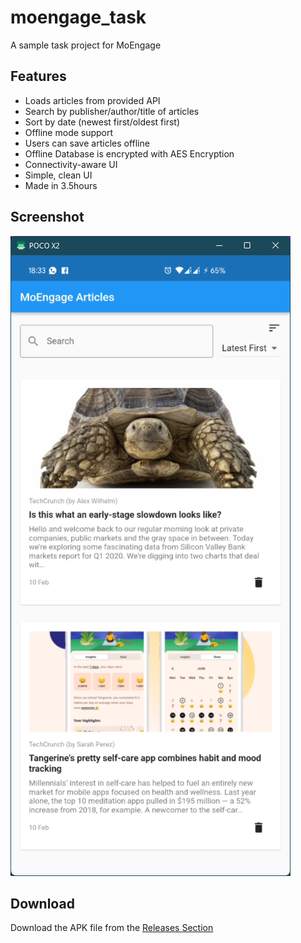 # moengage_task

A sample task project for MoEngage

## Features

- Loads articles from provided API
- Search by publisher/author/title of articles
- Sort by date (newest first/oldest first)
- Offline mode support
- Users can save articles offline
- Offline Database is encrypted with AES Encryption
- Connectivity-aware UI
- Simple, clean UI
- Made in 3.5hours

## Screenshot
![Screenshot](screenshot.png)

## Download
Download the APK file from the [Releases Section](https://github.com/shripal17/moengage_task/releases)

• _What you should do_
Transcribe the opening line of the listing above, please, and every line after it through the line with "## Download", word for word, without pictures.

• _Expected answer_
 # moengage_task

A sample task project for MoEngage

## Features

- Loads articles from provided API
- Search by publisher/author/title of articles
- Sort by date (newest first/oldest first)
- Offline mode support
- Users can save articles offline
- Offline Database is encrypted with AES Encryption
- Connectivity-aware UI
- Simple, clean UI
- Made in 3.5hours

## Screenshot
![Screenshot](screenshot.png)

## Download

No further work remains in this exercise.